Government is projecting the Agriculture Sector to record a Real Gross Domestic Product (GDP) growth rate of 0.7 per cent by the end of 2022.
Meanwhile, Cocoa as a subsector is set to decline by negative 20. 0 per cent.
The projections for the sector which was contained in the 2023 Budget Statement and Economic Policy is set to be the lowest Real GDP growth rate in the last decade for the sector as far as the 2013 constant prices was concerned.
Other subsectors such as Crops and Livestock, are projected to record a real GDP growth rate of 0.5 per cent and 1.5 per cent, respectively, while Forestry and Logging as well as Fishing are both expected to record a 1.0 per cent growth rate.
During the presentation of the 2023 budget to Parliament last Thursday, Mr Ken Ofori-Atta, the Minister of Finance, explained that the severe slowdown of the sector was driven in part by a sharp contraction in the cocoa subsector.
“However, recovery is expected to begin in 2023 and continue steadily into the medium term. Growth is projected at 2.6 per cent in 2023 and is expected to average 4.5 per cent over the medium term, based on projected growth rates of 2.8 per cent in 2024, 4.7 per cent in 2025, and 6.1 per cent in 2026,” he said.
He said the Government in that regard had outlined interventions to revamp the sector in the coming year.
These, Mr Ofori-Atta said, included support for large-scale agriculture and agribusinesses interventions through the Development Bank Ghana, selecting Agriculture, including Fisheries as Priority Area for Annual Budget Funding Amount (ABFA) of Oil revenue and the introduction of USD$400 million insurance package for farmers.

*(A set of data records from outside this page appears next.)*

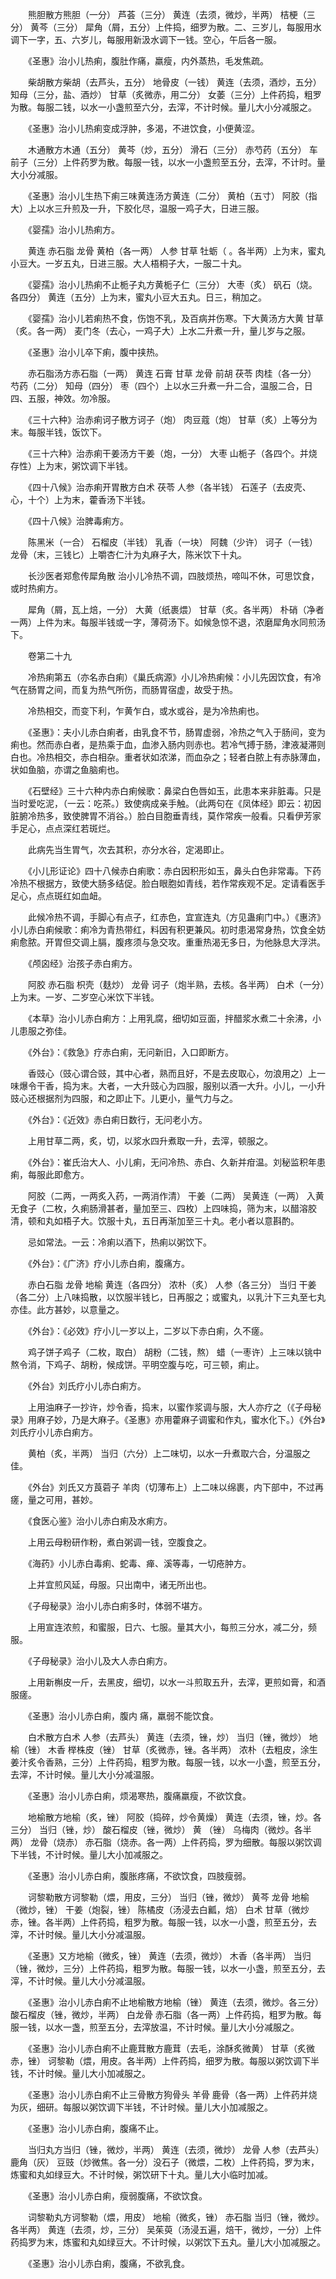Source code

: <!-- { "loadSidebar": true } -->
　　熊胆散方熊胆（一分） 芦荟（三分） 黄连（去须，微炒，半两） 桔梗（三分） 黄芩（三分） 犀角（屑，五分）上件捣，细罗为散。二、三岁儿，每服用水调下一字，五、六岁儿，每服用新汲水调下一钱。空心，午后各一服。

　　《圣惠》治小儿热痢，腹肚作痛，羸瘦，内外蒸热，毛发焦疏。

　　柴胡散方柴胡（去芦头，五分） 地骨皮（一钱） 黄连（去须，酒炒，五分） 知母（三分，盐、酒炒） 甘草（炙微赤，用二分） 女萎（三分）上件药捣，粗罗为散。每服二钱，以水一小盏煎至六分，去滓，不计时候。量儿大小分减服之。

　　《圣惠》治小儿热痢变成浮肿，多渴，不进饮食，小便黄涩。

　　木通散方木通（五分） 黄芩（炒，五分） 滑石（三分） 赤芍药（五分） 车前子（三分）上件药罗为散。每服一钱，以水一小盏煎至五分，去滓，不计时。量大小分减服。

　　《圣惠》治小儿生热下痢三味黄连汤方黄连（二分） 黄柏（五寸） 阿胶（指大）上以水三升煎及一升，下胶化尽，温服一鸡子大，日进三服。

　　《婴孺》治小儿热痢方。

　　黄连 赤石脂 龙骨 黄柏（各一两） 人参 甘草 牡蛎（ 。各半两）上为末，蜜丸小豆大。一岁五丸，日进三服。大人梧桐子大，一服二十丸。

　　《婴孺》治小儿热痢不止栀子丸方黄栀子仁（三分） 大枣（炙） 矾石（烧。各四分） 黄连（五分）上为末，蜜丸小豆大五丸。日三，稍加之。

　　《婴孺》治小儿若痢热不食，伤饱不乳，及百病并伤寒。下大黄汤方大黄 甘草（炙。各一两） 麦门冬（去心，一鸡子大）上水二升煮一升，量儿岁与之服。

　　《圣惠》治小儿卒下痢，腹中挟热。

　　赤石脂汤方赤石脂（一两） 黄连 石膏 甘草 龙骨 前胡 茯苓 肉桂（各一分） 芍药（二分） 知母（四分） 枣（四个）上以水三升煮一升二合，温服二合，日四、五服，神效。勿冷服。

　　《三十六种》治赤痢诃子散方诃子（炮） 肉豆蔻（炮） 甘草（炙）上等分为末。每服半钱，饭饮下。

　　《三十六种》治赤痢干姜汤方干姜（炮，一分） 大枣 山栀子（各四个。并烧存性）上为末，粥饮调下半钱。

　　《四十八候》治赤痢开胃散方白术 茯苓 人参（各半钱） 石莲子（去皮壳、心，十个）上为末，藿香汤下半钱。

　　《四十八候》治脾毒痢方。

　　陈黑米（一合） 石榴皮（半钱） 乳香（一块） 阿魏（少许） 诃子（一钱） 龙骨（末，三钱匕）上嚼杏仁汁为丸麻子大，陈米饮下十丸。

　　长沙医者郑愈传犀角散 治小儿冷热不调，四肢烦热，啼叫不休，可思饮食，或时热痢方。

　　犀角（屑，瓦上焙，一分） 大黄（纸裹煨） 甘草（炙。各半两） 朴硝（净者一两）上件为末。每服半钱或一字，薄荷汤下。如候急惊不退，浓磨犀角水同煎汤下。

　　卷第二十九

　　冷热痢第五（亦名赤白痢）《巢氏病源》小儿冷热痢候：小儿先因饮食，有冷气在肠胃之间，而复为热气所伤，而肠胃宿虚，故受于热。

　　冷热相交，而变下利，乍黄乍白，或水或谷，是为冷热痢也。

　　《圣惠》：夫小儿赤白痢者，由乳食不节，肠胃虚弱，冷热之气入于肠间，变为痢也。然而赤白者，是热乘于血，血渗入肠内则赤也。若冷气搏于肠，津液凝滞则白也。冷热相交，赤白相杂。重者状如浓涕，而血杂之；轻者白脓上有赤脉薄血，状如鱼脑，亦谓之鱼脑痢也。

　　《石壁经》三十六种内赤白痢候歌：鼻梁白色唇如玉，此患本来非脏毒。只是当时爱吃泥，（一云：吃茶。）致使病成亲手触。（此两句在《凤体经》即云：初因脏腑冷热多，致使脾胃不消谷。）脸白目胞垂青线，莫作常疾一般看。只看伊芳家手足心，点点深红若斑烂。

　　此病先当生胃气，次去其积，亦分水谷，定渴即止。

　　《小儿形证论》四十八候赤白痢歌：赤白因积形如玉，鼻头白色非常毒。下药冷热不根据方，致使大肠多结促。脸白眼胞如青线，若作常疾观不足。定请看医手足心，点点斑红如血衄。

　　此候冷热不调，手脚心有点子，红赤色，宜宣连丸（方见蛊痢门中。）《惠济》小儿赤白痢候歌：痢冷为青热带红，料因有积更兼风。初时患渴常身热，饮食全妨痢愈脓。开胃但交调上膈，腹疼须与急交攻。重重热渴无多日，为他脉息大浮洪。

　　《颅囟经》治孩子赤白痢方。

　　阿胶 赤石脂 枳壳（麸炒） 龙骨 诃子（炮半熟，去核。各半两） 白术（一分）上为末。一岁、二岁空心米饮下半钱。

　　《本草》治小儿赤白痢方：上用乳腐，细切如豆面，拌醋浆水煮二十余沸，小儿患服之弥佳。

　　《外台》：《救急》疗赤白痢，无问新旧，入口即断方。

　　香豉心（豉心谓合豉，其中心者，熟而且好，不是去皮取心，勿浪用之）上一味爆令干香，捣为末。大者，一大升豉心为四服，服别以酒一大升。小儿，一小升豉心还根据剂为四服，和之即止下。儿更小，量气力与之。

　　《外台》：《近效》赤白痢日数行，无问老小方。

　　上用甘草二两，炙，切，以浆水四升煮取一升，去滓，顿服之。

　　《外台》：崔氏治大人、小儿痢，无问冷热、赤白、久新并疳温。刘秘监积年患痢，每服此即愈方。

　　阿胶（二两，一两炙入药，一两消作清） 干姜（二两） 吴黄连（一两） 入黄无食子（二枚，久痢肠滑甚者，量加至三、四枚）上四味捣，筛为末，以醋溶胶清，顿和丸如梧子大。饮服十丸，五日再渐加至三十丸。老小者以意斟酌。

　　忌如常法。一云：冷痢以酒下，热痢以粥饮下。

　　《外台》：《广济》疗小儿赤白痢，腹痛方。

　　赤白石脂 龙骨 地榆 黄连（各四分） 浓朴（炙） 人参（各三分） 当归 干姜（各二分）上八味捣散，以饮服半钱匕，日再服之；或蜜丸，以乳汁下三丸至七丸亦佳。此方甚妙，以意量之。

　　《外台》：《必效》疗小儿一岁以上，二岁以下赤白痢，久不瘥。

　　鸡子饼子鸡子（二枚，取白） 胡粉（二钱，熬） 蜡（一枣许）上三味以铫中熬令消，下鸡子、胡粉，候成饼。平明空腹与吃，可三顿，痢止。

　　《外台》刘氏疗小儿赤白痢方。

　　上用油麻子一抄许，炒令香，捣末，以蜜作浆调与服，大人亦疗之（《子母秘录》用麻子妙，乃是大麻子。《圣惠》亦用藿麻子调蜜和作丸，蜜水化下。）《外台》刘氏疗小儿赤白痢方。

　　黄柏（炙，半两） 当归（六分）上二味切，以水一升煮取六合，分温服之佳。

　　《外台》刘氏又方莨菪子 羊肉（切薄布上）上二味以绵裹，内下部中，不过再瘥，量之可用，甚妙。

　　《食医心鉴》治小儿赤白痢及水痢方。

　　上用云母粉研作粉，煮白粥调一钱，空腹食之。

　　《海药》小儿赤白毒痢、蛇毒、瘅、溪等毒，一切疮肿方。

　　上并宜煎风延，母服。只出南中，诸无所出也。

　　《子母秘录》治小儿赤白痢多时，体弱不堪方。

　　上用宣连浓煎，和蜜服，日六、七服。量其大小，每煎三分水，减二分，频服。

　　《子母秘录》治小儿及大人赤白痢方。

　　上用新槲皮一斤，去黑皮，细切，以水一斗煎取五升，去滓，更煎如膏，和酒服瘥。

　　《圣惠》治小儿赤白痢，腹内 痛，羸弱不能饮食。

　　白术散方白术 人参（去芦头） 黄连（去须，锉，炒） 当归（锉，微炒） 地榆（锉） 木香 榉株皮（锉） 甘草（炙微赤，锉。各半两） 浓朴（去粗皮，涂生姜汁炙令香熟，三分）上件药捣，粗罗为散。每服一钱，以水一小盏，煎至五分，去滓，不计时候。量儿大小分减温服。

　　《圣惠》治小儿赤白痢，烦渴寒热，腹痛羸瘦，不欲饮食。

　　地榆散方地榆（炙，锉） 阿胶（捣碎，炒令黄燥） 黄连（去须，锉，炒。各三分） 当归（锉，炒） 酸石榴皮（锉，微炒） 黄 （锉） 乌梅肉（微炒。各半两） 龙骨（烧赤） 赤石脂（烧赤。各一两）上件药捣，罗为细散。每服以粥饮调下半钱，不计时候。量儿大小加减服之。

　　《圣惠》治小儿赤白痢，腹胀疼痛，不欲饮食，四肢瘦弱。

　　诃黎勒散方诃黎勒（煨，用皮，三分） 当归（锉，微炒） 黄芩 龙骨 地榆（微炒，锉） 干姜（炮裂，锉） 陈橘皮（汤浸去白瓤，焙） 白术 甘草（微炒赤，锉。各半两）上件药捣，粗罗为散。每服一钱，以水一小盏，煎至五分，去滓，不计时候。量儿大小分减温服。

　　《圣惠》又方地榆（微炙，锉） 黄连（去须，微炒） 木香（各半两） 当归（锉，微炒，三分）上件药捣，粗罗为散。每服一钱，以水一小盏，煎至五分，去滓，不计时候。量儿大小分减温服。

　　《圣惠》治小儿赤白痢不止地榆散方地榆（锉） 黄连（去须，微炒。各三分） 酸石榴皮（锉，微炒，半两） 白龙骨 赤石脂（各一两）上件药捣，粗罗为散。每服一钱，以水一盏，煎至五分，去滓放温，不计时候。量儿大小分减服之。

　　《圣惠》治小儿赤白痢不止鹿茸散方鹿茸（去毛，涂酥炙微黄） 甘草（炙微赤，锉） 诃黎勒（煨，用皮。各半两）上件药捣，细罗为散。每服以粥饮调下半钱，不计时候。量儿大小加减服之。

　　《圣惠》治小儿赤白痢不止三骨散方狗骨头 羊骨 鹿骨（各一两）上件药并烧为灰，细研。每服以粥饮调下半钱，不计时候。量儿大小加减服之。

　　《圣惠》治小儿赤白痢，腹痛不止。

　　当归丸方当归（锉，微炒，半两） 黄连（去须，微炒） 龙骨 人参（去芦头） 鹿角（灰） 豆豉（炒微焦。各一分）没石子（微煨，二枚）上件药捣，罗为末，炼蜜和丸如绿豆大。不计时候，粥饮研下十丸。量儿大小临时加减。

　　《圣惠》治小儿赤白痢，瘦弱腹痛，不欲饮食。

　　词黎勒丸方诃黎勒（煨，用皮） 地榆（微炙，锉） 赤石脂 当归（锉，微炒。各半两） 黄连（去须，炒，三分） 吴茱萸（汤浸五遍，焙干，微炒，一分）上件药捣罗为末，炼蜜和丸如绿豆大。不计时候，以粥饮下五丸。量儿大小加减服之。

　　《圣惠》治小儿赤白痢，腹痛，不欲乳食。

He said government would continue regulate the export of major staples, especially grains in 2023, to avoid shortages of the commodities in the local markets while increasing the credit guarantees to financial institutions for agriculture loans by GHS300.7 million.
He indicated that the Ministry of Food and Agriculture would among other things intensify efforts to promote the local production and use of organic fertilizers; initiate capacity building programme in Integrated Soil Fertility Management (ISFM) for farmers and release one million parasitoids as biological agents against Fall Army Worms.
“In 2023, the Ministry (Ministry of Food and Agriculture) will procure a total of 36,360 metric tonnes of various improved seeds and 366,435 metric tonnes of organic and inorganic fertilizers for distribution to 1.5 million farmers across the country at subsidised prices.
“Agribusinesses will be supported to complete documentation with participating banks for the disbursement of funds. In furtherance of the support for the rice value chain development, 13,000 hectares of rain-fed lowland rice fields will be mapped-out for development.” Mr Minister for Finance said.
Dr Charles Nyaaba, Executive Director of Peasant Farmers Association of Ghana (PFAG), in an interview with the Ghana News Agency, said the high fuel cost, sharp increase in fertilizer prices, and the failure to subsidise and pay fertilizer contractors on time, had contributed to underperformance of the sector.
He said the introduction of an insurance package for farmers at a time when farmers are downsizing, or abandoning farming completely was wrong.
“About 70 per cent of poultry farmers are currently not in business and the 30 per cent have scaled down their operations. So how will insurance lead to people coming in to produce and when there is risk you compensate them,” he said.
He urged government to rather focus on incentives that would encourage farming amidst the challenges of high cost of production.
Dr Nyaaba also called on government to carry out due diligence to ensure that substandard companies were not engaged to produce organic fertilizers for local farmers.
Mr Edward Kareweh, General Secretary of Ghana Agricultural Workers Union (GAWU), said government must work on resourcing and streamlining existing operational structures to promote proper coordination and prevent duplication of roles in the sector.
“It will be improper to prescribe new policy measures when existing structures are not supported to function well” he said.
The underperformance of the sector, he said, put the government’s flagship programme, Planting for Food and Jobs, under scrutiny.
“The planting for Food and Jobs programme which we have touted to be successful indeed was not successful in the sense that when we need food the most, there was no food,” he said.
He encouraged government to fully commit to selecting agriculture as a Priority Area of ABFA by investing in the productive capacity for basic commodities such as rice, tomato to reduce importation which continues to drain the country’s foreign exchange reserve.
Mr Kareweh also advised the government to invest in the poultry industry which he noted had forward and backward linkages in its value chain, adding that, “the industry is a market for Maize, Soya and other agriculture produce”.
Such an investment, he said, was keen to ensuring quality poultry food for citizens and a stable foreign exchange earnings.
“Government should be strategic in targeting foodstuffs that have huge impact on the economy,” he said.